Using the entries below, write out the line with "For details about", the line with "large sombrero](examples/edit/output.png) |", and every line in between, exactly as each is written.

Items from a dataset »
-- Opening Marker --
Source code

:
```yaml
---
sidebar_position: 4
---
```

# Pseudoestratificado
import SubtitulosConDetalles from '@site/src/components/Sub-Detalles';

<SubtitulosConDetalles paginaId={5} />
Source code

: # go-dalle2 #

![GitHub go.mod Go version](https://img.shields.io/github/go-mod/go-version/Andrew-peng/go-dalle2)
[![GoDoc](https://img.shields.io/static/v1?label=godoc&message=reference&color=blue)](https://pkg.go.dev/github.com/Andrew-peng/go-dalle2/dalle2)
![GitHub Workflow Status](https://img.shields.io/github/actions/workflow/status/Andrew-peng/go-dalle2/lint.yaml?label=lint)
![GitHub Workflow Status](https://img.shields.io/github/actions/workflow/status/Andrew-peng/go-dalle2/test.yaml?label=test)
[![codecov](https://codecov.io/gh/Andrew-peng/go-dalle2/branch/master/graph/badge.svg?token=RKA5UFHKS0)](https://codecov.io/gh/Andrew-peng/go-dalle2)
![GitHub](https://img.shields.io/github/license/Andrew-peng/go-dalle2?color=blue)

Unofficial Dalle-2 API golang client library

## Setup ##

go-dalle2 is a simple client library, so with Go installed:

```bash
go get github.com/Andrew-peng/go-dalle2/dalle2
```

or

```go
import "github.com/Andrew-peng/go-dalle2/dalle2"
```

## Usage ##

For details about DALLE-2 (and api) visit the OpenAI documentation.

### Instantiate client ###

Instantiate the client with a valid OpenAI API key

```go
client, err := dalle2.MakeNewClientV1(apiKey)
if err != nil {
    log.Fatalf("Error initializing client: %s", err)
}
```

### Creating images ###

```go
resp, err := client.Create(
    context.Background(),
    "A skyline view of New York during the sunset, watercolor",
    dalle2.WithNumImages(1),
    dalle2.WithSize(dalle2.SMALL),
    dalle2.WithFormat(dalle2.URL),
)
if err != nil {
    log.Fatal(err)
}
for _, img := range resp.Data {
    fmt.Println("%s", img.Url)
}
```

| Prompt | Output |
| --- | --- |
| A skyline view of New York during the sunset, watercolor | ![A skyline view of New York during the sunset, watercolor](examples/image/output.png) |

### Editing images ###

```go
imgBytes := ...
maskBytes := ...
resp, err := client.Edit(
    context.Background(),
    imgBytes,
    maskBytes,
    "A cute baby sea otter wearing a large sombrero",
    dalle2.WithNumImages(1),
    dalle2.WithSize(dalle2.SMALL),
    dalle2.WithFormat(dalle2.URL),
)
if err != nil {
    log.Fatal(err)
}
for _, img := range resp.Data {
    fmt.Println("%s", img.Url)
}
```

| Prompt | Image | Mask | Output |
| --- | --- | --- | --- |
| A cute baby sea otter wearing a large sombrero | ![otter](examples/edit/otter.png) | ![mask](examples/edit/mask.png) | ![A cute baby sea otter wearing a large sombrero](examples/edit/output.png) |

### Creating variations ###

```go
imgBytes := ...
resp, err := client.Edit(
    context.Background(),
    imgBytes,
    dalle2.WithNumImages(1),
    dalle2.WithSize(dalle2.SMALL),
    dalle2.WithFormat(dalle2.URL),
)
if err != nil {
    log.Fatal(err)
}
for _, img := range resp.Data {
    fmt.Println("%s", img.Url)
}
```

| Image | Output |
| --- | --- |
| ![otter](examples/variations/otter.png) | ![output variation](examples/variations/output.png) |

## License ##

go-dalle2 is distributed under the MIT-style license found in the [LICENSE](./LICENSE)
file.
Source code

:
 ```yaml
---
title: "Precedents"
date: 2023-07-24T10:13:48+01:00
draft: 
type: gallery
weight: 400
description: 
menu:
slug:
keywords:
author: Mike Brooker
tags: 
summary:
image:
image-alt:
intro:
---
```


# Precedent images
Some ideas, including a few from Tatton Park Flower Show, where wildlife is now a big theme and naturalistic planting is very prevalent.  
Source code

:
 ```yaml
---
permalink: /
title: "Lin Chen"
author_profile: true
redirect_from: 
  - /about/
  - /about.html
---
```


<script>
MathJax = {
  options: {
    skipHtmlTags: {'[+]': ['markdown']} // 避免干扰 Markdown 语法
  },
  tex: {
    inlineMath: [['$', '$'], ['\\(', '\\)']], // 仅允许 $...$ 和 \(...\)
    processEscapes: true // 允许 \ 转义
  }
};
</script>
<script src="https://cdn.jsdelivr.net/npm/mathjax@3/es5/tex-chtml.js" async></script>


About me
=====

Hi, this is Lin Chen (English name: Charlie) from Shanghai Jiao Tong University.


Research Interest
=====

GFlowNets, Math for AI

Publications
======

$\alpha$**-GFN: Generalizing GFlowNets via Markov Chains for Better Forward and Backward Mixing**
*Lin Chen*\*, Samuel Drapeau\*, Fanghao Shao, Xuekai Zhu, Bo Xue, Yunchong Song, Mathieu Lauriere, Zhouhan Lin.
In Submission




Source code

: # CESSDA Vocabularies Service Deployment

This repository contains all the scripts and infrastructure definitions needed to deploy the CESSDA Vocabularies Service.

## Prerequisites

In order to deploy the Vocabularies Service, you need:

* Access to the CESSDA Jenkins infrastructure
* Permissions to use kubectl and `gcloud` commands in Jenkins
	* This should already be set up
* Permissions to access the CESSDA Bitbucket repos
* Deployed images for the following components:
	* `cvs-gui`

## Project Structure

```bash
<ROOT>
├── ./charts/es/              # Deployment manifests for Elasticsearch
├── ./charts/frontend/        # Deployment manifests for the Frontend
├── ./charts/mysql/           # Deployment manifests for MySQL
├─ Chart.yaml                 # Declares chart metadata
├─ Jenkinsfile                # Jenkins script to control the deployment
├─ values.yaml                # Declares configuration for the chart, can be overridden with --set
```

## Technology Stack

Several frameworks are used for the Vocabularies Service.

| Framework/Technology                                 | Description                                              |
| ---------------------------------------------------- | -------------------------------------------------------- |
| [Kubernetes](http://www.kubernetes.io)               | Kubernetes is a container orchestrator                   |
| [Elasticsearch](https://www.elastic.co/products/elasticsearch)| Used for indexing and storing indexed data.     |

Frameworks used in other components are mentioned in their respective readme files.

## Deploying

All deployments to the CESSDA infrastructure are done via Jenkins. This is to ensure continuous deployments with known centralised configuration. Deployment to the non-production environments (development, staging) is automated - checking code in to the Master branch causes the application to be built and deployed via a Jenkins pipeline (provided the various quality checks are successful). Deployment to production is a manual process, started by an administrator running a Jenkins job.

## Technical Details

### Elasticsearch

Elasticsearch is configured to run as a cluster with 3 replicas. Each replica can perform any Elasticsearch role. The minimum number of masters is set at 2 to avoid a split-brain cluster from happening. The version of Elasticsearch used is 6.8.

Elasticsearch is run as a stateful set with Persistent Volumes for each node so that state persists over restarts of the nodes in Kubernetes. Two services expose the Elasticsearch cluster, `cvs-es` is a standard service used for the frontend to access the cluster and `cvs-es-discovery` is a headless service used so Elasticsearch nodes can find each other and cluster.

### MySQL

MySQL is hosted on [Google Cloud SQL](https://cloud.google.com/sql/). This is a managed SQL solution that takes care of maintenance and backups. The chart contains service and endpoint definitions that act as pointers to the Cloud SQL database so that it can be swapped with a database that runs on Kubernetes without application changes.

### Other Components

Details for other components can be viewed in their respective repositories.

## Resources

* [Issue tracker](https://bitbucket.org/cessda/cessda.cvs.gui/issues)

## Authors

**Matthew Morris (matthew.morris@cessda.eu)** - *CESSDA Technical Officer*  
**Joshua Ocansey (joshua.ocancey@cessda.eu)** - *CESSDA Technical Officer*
-- Closing Marker --
Written answer »
For details about DALLE-2 (and api) visit the OpenAI documentation.

### Instantiate client ###

Instantiate the client with a valid OpenAI API key

```go
client, err := dalle2.MakeNewClientV1(apiKey)
if err != nil {
    log.Fatalf("Error initializing client: %s", err)
}
```

### Creating images ###

```go
resp, err := client.Create(
    context.Background(),
    "A skyline view of New York during the sunset, watercolor",
    dalle2.WithNumImages(1),
    dalle2.WithSize(dalle2.SMALL),
    dalle2.WithFormat(dalle2.URL),
)
if err != nil {
    log.Fatal(err)
}
for _, img := range resp.Data {
    fmt.Println("%s", img.Url)
}
```

| Prompt | Output |
| --- | --- |
| A skyline view of New York during the sunset, watercolor | ![A skyline view of New York during the sunset, watercolor](examples/image/output.png) |

### Editing images ###

```go
imgBytes := ...
maskBytes := ...
resp, err := client.Edit(
    context.Background(),
    imgBytes,
    maskBytes,
    "A cute baby sea otter wearing a large sombrero",
    dalle2.WithNumImages(1),
    dalle2.WithSize(dalle2.SMALL),
    dalle2.WithFormat(dalle2.URL),
)
if err != nil {
    log.Fatal(err)
}
for _, img := range resp.Data {
    fmt.Println("%s", img.Url)
}
```

| Prompt | Image | Mask | Output |
| --- | --- | --- | --- |
| A cute baby sea otter wearing a large sombrero | ![otter](examples/edit/otter.png) | ![mask](examples/edit/mask.png) | ![A cute baby sea otter wearing a large sombrero](examples/edit/output.png) |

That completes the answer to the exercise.